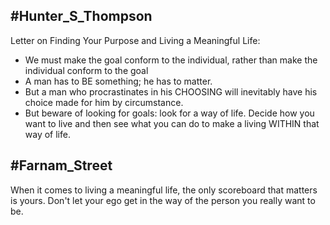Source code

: ## #Hunter_S_Thompson

Letter on Finding Your Purpose and Living a Meaningful Life:
- We must make the goal conform to the individual, rather than make the individual conform to the goal
- A man has to BE something; he has to matter.
- But a man who procrastinates in his CHOOSING will inevitably have his choice made for him by circumstance.
- But beware of looking for goals: look for a way of life. Decide how you want to live and then see what you can do to make a living WITHIN that way of life. 

## #Farnam_Street
When it comes to living a meaningful life, the only scoreboard that matters is yours. Don't let your ego get in the way of the person you really want to be.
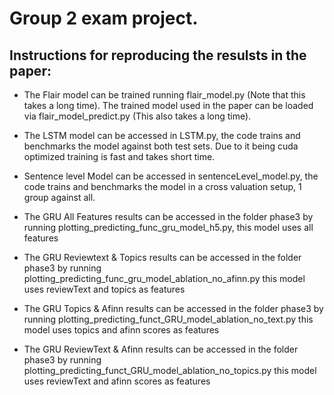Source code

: # Group 2 exam project.

## Instructions for reproducing the resulsts in the paper:

- The Flair model can be trained running flair_model.py (Note that this takes a long time). The trained model used in the paper can be loaded via flair_model_predict.py (This also takes a long time).

- The LSTM model can be accessed in LSTM.py, the code trains and benchmarks the model against both test sets. Due to it being cuda optimized training is fast and takes short time. 

- Sentence level Model can be accessed in sentenceLevel_model.py, the code trains and benchmarks the model in a cross valuation setup, 1 group against all. 

- The GRU All Features results can be accessed in the folder phase3 by running plotting_predicting_func_gru_model_h5.py, this model uses all features

- The GRU Reviewtext & Topics results can be accessed in the folder phase3 by running plotting_predicting_func_gru_model_ablation_no_afinn.py this model uses reviewText and topics as features

- The GRU Topics & Afinn results can be accessed in the folder phase3 by running  plotting_predicting_funct_GRU_model_ablation_no_text.py this model uses topics and afinn scores as features

- The GRU ReviewText & Afinn results can be accessed in the folder phase3 by running plotting_predicting_funct_GRU_model_ablation_no_topics.py this model uses reviewText and afinn scores as features
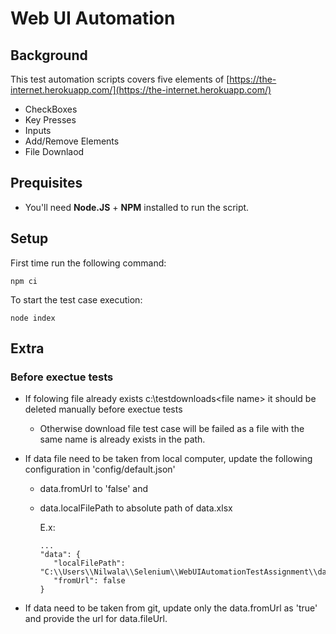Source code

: Web UI Automation
========================

## Background

This test automation scripts covers five elements of [https://the-internet.herokuapp.com/](https://the-internet.herokuapp.com/)
- CheckBoxes
- Key Presses
- Inputs
- Add/Remove Elements
- File Downlaod

## Prequisites

- You'll need **Node.JS** + **NPM** installed to run the script.

## Setup

First time run the following command:

`npm ci`

To start the test case execution:

`node index`

## Extra

### Before exectue tests
 - If folowing file already exists c:\testdownloads\<file name> it should be deleted manually before exectue tests
    - Otherwise download file test case will be failed as a file with the same name is already exists in the path.

 - If data file need to be taken from local computer, update the following configuration in 'config/default.json' 
    - data.fromUrl to 'false' and 
    - data.localFilePath to absolute path of data.xlsx

       E.x:

          ...
          "data": {
             "localFilePath": "C:\\Users\\Nilwala\\Selenium\\WebUIAutomationTestAssignment\\data\\data_prod.xlsx",
             "fromUrl": false
          }
 - If data need to be taken from git, update only the data.fromUrl as 'true' and provide the url for data.fileUrl.    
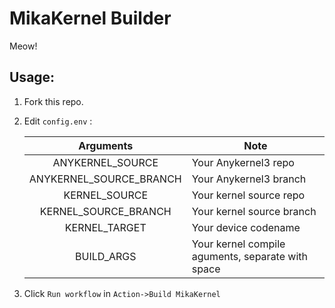 # MikaKernel Builder

Meow!


## Usage:

1. Fork this repo.

2. Edit `config.env` :

   |        Arguments        | Note                                              |
   | :---------------------: | ------------------------------------------------- |
   |    ANYKERNEL_SOURCE     | Your Anykernel3 repo                              |
   | ANYKERNEL_SOURCE_BRANCH | Your Anykernel3 branch                            |
   |      KERNEL_SOURCE      | Your kernel source repo                           |
   |  KERNEL_SOURCE_BRANCH   | Your kernel source branch                         |
   |      KERNEL_TARGET      | Your device codename                              |
   |       BUILD_ARGS        | Your kernel compile aguments, separate with space |

3. Click `Run workflow` in `Action->Build MikaKernel`
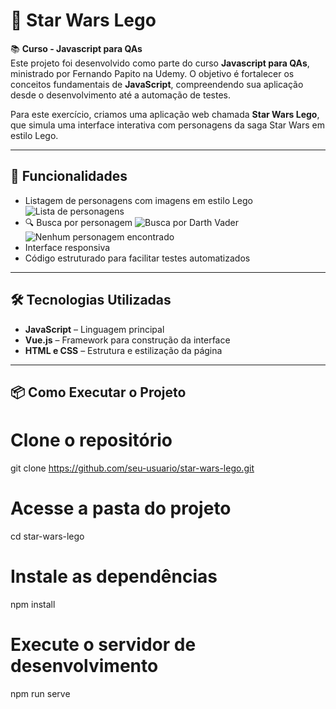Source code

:# 🌌 Star Wars Lego

📚 **Curso - Javascript para QAs**  
Este projeto foi desenvolvido como parte do curso **Javascript para QAs**, ministrado por Fernando Papito na Udemy. O objetivo é fortalecer os conceitos fundamentais de **JavaScript**, compreendendo sua aplicação desde o desenvolvimento até a automação de testes.

Para este exercício, criamos uma aplicação web chamada **Star Wars Lego**, que simula uma interface interativa com personagens da saga Star Wars em estilo Lego.

---


## 🚀 Funcionalidades

- Listagem de personagens com imagens em estilo Lego
            ![Lista de personagens]("images/listaPersonagens.png")
- 🔍 Busca por personagem
            ![Busca por Darth Vader]("images/buscaPersonagem.png")
            ![Nenhum personagem encontrado]("images/nenhumEncontrado.png")
- Interface responsiva
- Código estruturado para facilitar testes automatizados

---

## 🛠️ Tecnologias Utilizadas

- **JavaScript** – Linguagem principal
- **Vue.js** – Framework para construção da interface
- **HTML e CSS** – Estrutura e estilização da página

---

## 📦 Como Executar o Projeto


# Clone o repositório
git clone https://github.com/seu-usuario/star-wars-lego.git

# Acesse a pasta do projeto
cd star-wars-lego

# Instale as dependências
npm install

# Execute o servidor de desenvolvimento
npm run serve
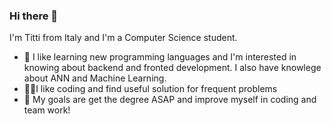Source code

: ### Hi there 👋

<!--
**TittiSmile/TittiSmile** is a ✨ _special_ ✨ repository because its `README.md` (this file) appears on your GitHub profile.

Here are some ideas to get you started:

- 🔭 I’m currently working on development
- 🌱 I’m currently learning new programming languages, backend and frontend
- 👯 I’m looking to collaborate on ...
- 🤔 I’m looking for help with ...
- 💬 Ask me about ...
- 📫 How to reach me: ...
- 😄 Pronouns: ...
- ⚡ Fun fact: ...
-->

I'm Titti from Italy and I'm a Computer Science student. 
- 🔭 I like learning new programming languages and I'm interested in knowing about backend and fronted development. 
      I also have knowlege about ANN and Machine Learning. 
- 👨‍💻I like coding and find useful solution for frequent problems
- 💯 My goals are get the degree ASAP and improve myself in coding and team work!



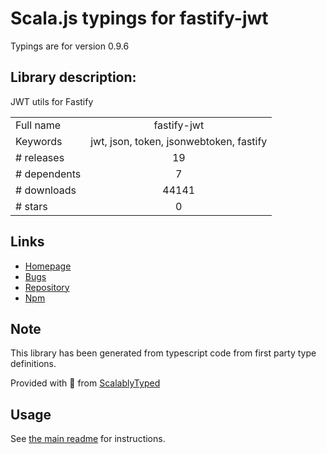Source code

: 
# Scala.js typings for fastify-jwt

Typings are for version 0.9.6

## Library description:
JWT utils for Fastify

|                    |                 |
| ------------------ | :-------------: |
| Full name          | fastify-jwt |
| Keywords           | jwt, json, token, jsonwebtoken, fastify |
| # releases         | 19 |
| # dependents       | 7 |
| # downloads        | 44141 |
| # stars            | 0 |

## Links
- [Homepage](https://github.com/fastify/fastify-jwt#readme)
- [Bugs](https://github.com/fastify/fastify-jwt/issues)
- [Repository](https://github.com/fastify/fastify-jwt)
- [Npm](https://www.npmjs.com/package/fastify-jwt)
    


## Note
This library has been generated from typescript code from first party type definitions.

Provided with :purple_heart: from [ScalablyTyped](https://github.com/oyvindberg/ScalablyTyped)

## Usage
See [the main readme](../../readme.md) for instructions.


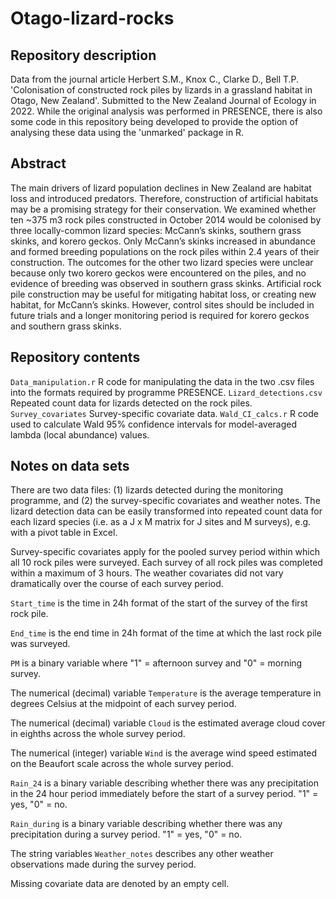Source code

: # Otago-lizard-rocks

## Repository description
Data from the journal article Herbert S.M., Knox C., Clarke D., Bell T.P. 'Colonisation of constructed rock piles by lizards in a grassland habitat in Otago, New Zealand'. Submitted to the New Zealand Journal of Ecology in 2022. While the original analysis was performed in PRESENCE, there is also some code in this repository being developed to provide the option of analysing these data using the 'unmarked' package in R. 

## Abstract

The main drivers of lizard population declines in New Zealand are habitat loss and introduced predators. Therefore, construction of artificial habitats may be a promising strategy for their conservation. We examined whether ten ~375 m3 rock piles constructed in October 2014 would be colonised by three locally-common lizard species: McCann’s skinks, southern grass skinks, and korero geckos. Only McCann’s skinks increased in abundance and formed breeding populations on the rock piles within 2.4 years of their construction. The outcomes for the other two lizard species were unclear because only two korero geckos were encountered on the piles, and no evidence of breeding was observed in southern grass skinks. Artificial rock pile construction may be useful for mitigating habitat loss, or creating new habitat, for McCann’s skinks. However, control sites should be included in future trials and a longer monitoring period is required for korero geckos and southern grass skinks. 

## Repository contents

`Data_manipulation.r` R code for manipulating the data in the two .csv files into the formats required by programme PRESENCE.
`Lizard_detections.csv` Repeated count data for lizards detected on the rock piles.
`Survey_covariates` Survey-specific covariate data. 
`Wald_CI_calcs.r` R code used to calculate Wald 95% confidence intervals for model-averaged lambda (local abundance) values. 

## Notes on data sets

There are two data files: (1) lizards detected during the monitoring programme, and (2) the survey-specific covariates and weather notes. The lizard detection data can be easily transformed into repeated count data for each lizard species (i.e. as a J x M matrix for J sites and M surveys), e.g. with a pivot table in Excel. 

Survey-specific covariates apply for the pooled survey period within which all 10 rock piles were surveyed. Each survey of all rock piles was completed within a maximum of 3 hours. The weather covariates did not vary dramatically over the course of each survey period.

`Start_time` is the time in 24h format of the start of the survey of the first rock pile. 

`End_time` is the end time in 24h format of the time at which the last rock pile was surveyed. 

`PM` is a binary variable where "1" = afternoon survey and "0" = morning survey. 

The numerical (decimal) variable `Temperature` is the average temperature in degrees Celsius at the midpoint of each survey period. 

The numerical (decimal) variable `Cloud` is the estimated average cloud cover in eighths across the whole survey period. 

The numerical (integer) variable `Wind` is the average wind speed estimated on the Beaufort scale across the whole survey period. 

`Rain_24` is a binary variable describing whether there was any precipitation in the 24 hour period immediately before the start of a survey period.  "1" = yes,  "0" = no. 

`Rain_during` is a binary variable describing whether there was any precipitation during a survey period. "1" = yes,  "0" = no. 

The string variables `Weather_notes` describes any other weather observations made during the survey period. 

Missing covariate data are denoted by an empty cell. 
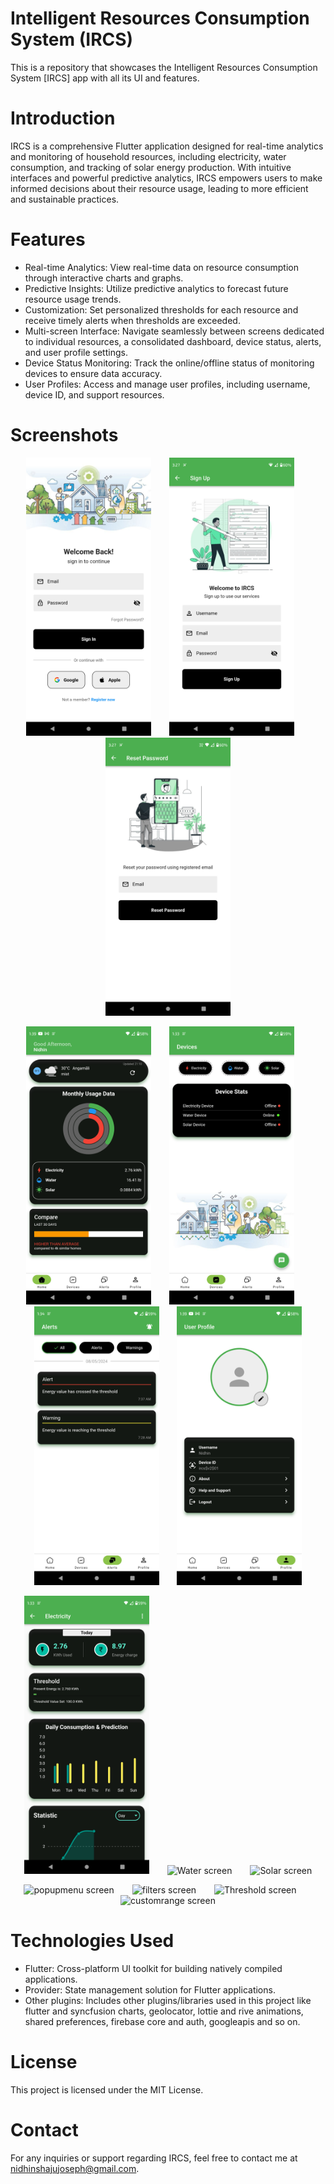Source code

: # Intelligent Resources Consumption System (IRCS)

This is a repository that showcases the Intelligent Resources Consumption System [IRCS] app with all its UI and features. 

# Introduction
IRCS is a comprehensive Flutter application designed for real-time analytics and monitoring of household resources, including electricity, water consumption, and tracking of solar energy production. With intuitive interfaces and powerful predictive analytics, IRCS empowers users to make informed decisions about their resource usage, leading to more efficient and sustainable practices.

# Features 
+ Real-time Analytics: View real-time data on resource consumption through interactive charts and graphs.
+ Predictive Insights: Utilize predictive analytics to forecast future resource usage trends.
+ Customization: Set personalized thresholds for each resource and receive timely alerts when thresholds are exceeded.
+ Multi-screen Interface: Navigate seamlessly between screens dedicated to individual resources, a consolidated dashboard, device status, alerts, and user profile settings.
+ Device Status Monitoring: Track the online/offline status of monitoring devices to ensure data accuracy.
+ User Profiles: Access and manage user profiles, including username, device ID, and support resources.

# Screenshots
<p align="center">
  <img src="assets/Login_screen.png" alt="Login screen" width="200" style="margin-right: 25px;">
  <img src="assets/Signup_screen.png" alt="Signup screen" width="200" style="margin-right: 25px;">
  <img src="assets/Reset_password_screen.png" alt="Reset password screen" width="200">
</p>


<p align="center">
  <img src="assets/Home_screen.png" alt="Home screen" width="200" style="margin-right: 25px;">
  <img src="assets/Devices_screen.png" alt="Devices screen" width="200" style="margin-right: 25px;">
  <img src="assets/Alerts_screen.png" alt="Alerts screen" width="200" style="margin-right: 25px;">
  <img src="assets/User_profile_screen.png" alt="Profile screen" width="200">
</p>


<p align="center">
  <img src="assets/Electricity_screen.png" alt="Electricity screen" width="200" style="margin-right: 25px;">
  <img src="https://github.com/Nidhin47/IRCS/assets/53998484/4b08a814-7971-4560-8aaa-8b2a038bde72" alt="Water screen" width="200" style="margin-right: 25px;">
  <img src="https://github.com/Nidhin47/Nidhin47/assets/53998484/fbf1af9e-8e2d-46d9-82f6-634bf431bdb2" alt="Solar screen" width="200">
</p>


<p align="center">
  <img src="https://github.com/Nidhin47/Nidhin47/assets/53998484/cf6f8fef-c3ac-44e5-a3ef-b06377206a14" alt="popupmenu screen" width="200" style="margin-right: 25px;">
  <img src="https://github.com/Nidhin47/Nidhin47/assets/53998484/6e05e29f-4c39-442c-a739-bbf932bbfca1" alt="filters screen" width="200" style="margin-right: 25px;">
  <img src="https://github.com/Nidhin47/Nidhin47/assets/53998484/86f7b60a-af2a-4fce-99d7-103e0ee32e07" alt="Threshold screen" width="200" style="margin-right: 25px;">
  <img src="https://github.com/Nidhin47/Nidhin47/assets/53998484/8ae5f183-8338-404f-a3b0-34271a10e7a5" alt="customrange screen" width="200">
</p>

# Technologies Used
+ Flutter: Cross-platform UI toolkit for building natively compiled applications.
+ Provider: State management solution for Flutter applications.
+ Other plugins: Includes other plugins/libraries used in this project like flutter and syncfusion charts,
   geolocator, lottie and rive animations, shared preferences, firebase core and auth, googleapis and so on.

# License
This project is licensed under the MIT License.

# Contact
For any inquiries or support regarding IRCS, feel free to contact me at nidhinshajujoseph@gmail.com.
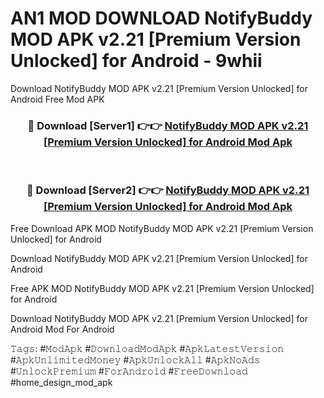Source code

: # AN1 MOD DOWNLOAD NotifyBuddy MOD APK v2.21 [Premium Version Unlocked] for Android - 9whii
Download NotifyBuddy MOD APK v2.21 [Premium Version Unlocked] for Android Free Mod APK

<div align="center">
<h3>🔴 Download [Server1] 👉👉 <a href="https://apk-comot.site?title=NotifyBuddy_MOD_APK_v2.21_[Premium_Version_Unlocked]_for_Android">NotifyBuddy MOD APK v2.21 [Premium Version Unlocked] for Android Mod Apk</a></h3><br>

<h3>🔴 Download [Server2] 👉👉 <a href="https://apk-comot.site?title=NotifyBuddy_MOD_APK_v2.21_[Premium_Version_Unlocked]_for_Android">NotifyBuddy MOD APK v2.21 [Premium Version Unlocked] for Android Mod Apk</a></h3>
</div>


Free Download APK MOD NotifyBuddy MOD APK v2.21 [Premium Version Unlocked] for Android

Download NotifyBuddy MOD APK v2.21 [Premium Version Unlocked] for Android 

Free APK MOD NotifyBuddy MOD APK v2.21 [Premium Version Unlocked] for Android 

Download NotifyBuddy MOD APK v2.21 [Premium Version Unlocked] for Android Mod For Android

𝚃𝚊𝚐𝚜: #𝙼𝚘𝚍𝙰𝚙𝚔 #𝙳𝚘𝚠𝚗𝚕𝚘𝚊𝚍𝙼𝚘𝚍𝙰𝚙𝚔 #𝙰𝚙𝚔𝙻𝚊𝚝𝚎𝚜𝚝𝚅𝚎𝚛𝚜𝚒𝚘𝚗 #𝙰𝚙𝚔𝚄𝚗𝚕𝚒𝚖𝚒𝚝𝚎𝚍𝙼𝚘𝚗𝚎𝚢 #𝙰𝚙𝚔𝚄𝚗𝚕𝚘𝚌𝚔𝙰𝚕𝚕 #𝙰𝚙𝚔𝙽𝚘𝙰𝚍𝚜 #𝚄𝚗𝚕𝚘𝚌𝚔𝙿𝚛𝚎𝚖𝚒𝚞𝚖 #𝙵𝚘𝚛𝙰𝚗𝚍𝚛𝚘𝚒𝚍 #𝙵𝚛𝚎𝚎𝙳𝚘𝚠𝚗𝚕𝚘𝚊𝚍 #home_design_mod_apk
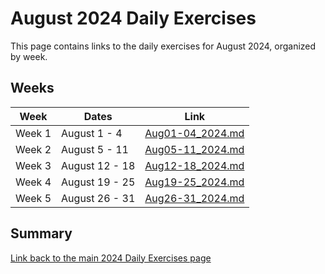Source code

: # August 2024 Daily Exercises

This page contains links to the daily exercises for August 2024, organized by week.

## Weeks

| Week   | Dates          | Link                                 |
|--------|----------------|--------------------------------------|
| Week 1 | August 1 - 4   | [Aug01-04_2024.md](Aug01-04_2024.md) |
| Week 2 | August 5 - 11  | [Aug05-11_2024.md](Aug05-11_2024.md) |
| Week 3 | August 12 - 18 | [Aug12-18_2024.md](Aug12-18_2024.md) |
| Week 4 | August 19 - 25 | [Aug19-25_2024.md](Aug19-25_2024.md) |
| Week 5 | August 26 - 31 | [Aug26-31_2024.md](Aug26-31_2024.md) |

## Summary

[Link back to the main 2024 Daily Exercises page](2024-Daily-Exercises.md)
○ ○ ○ ○ ○
**Action item**
Everything from the line with "- But a man" through the line with "- The Flair" in the material above should be transcribed exactly, except the pictures.

**Exercise result**
- But a man who procrastinates in his CHOOSING will inevitably have his choice made for him by circumstance.
- But beware of looking for goals: look for a way of life. Decide how you want to live and then see what you can do to make a living WITHIN that way of life. 

## #Farnam_Street
When it comes to living a meaningful life, the only scoreboard that matters is yours. Don't let your ego get in the way of the person you really want to be.
Source code

: # Group 2 exam project.

## Instructions for reproducing the resulsts in the paper:

- The Flair model can be trained running flair_model.py (Note that this takes a long time). The trained model used in the paper can be loaded via flair_model_predict.py (This also takes a long time).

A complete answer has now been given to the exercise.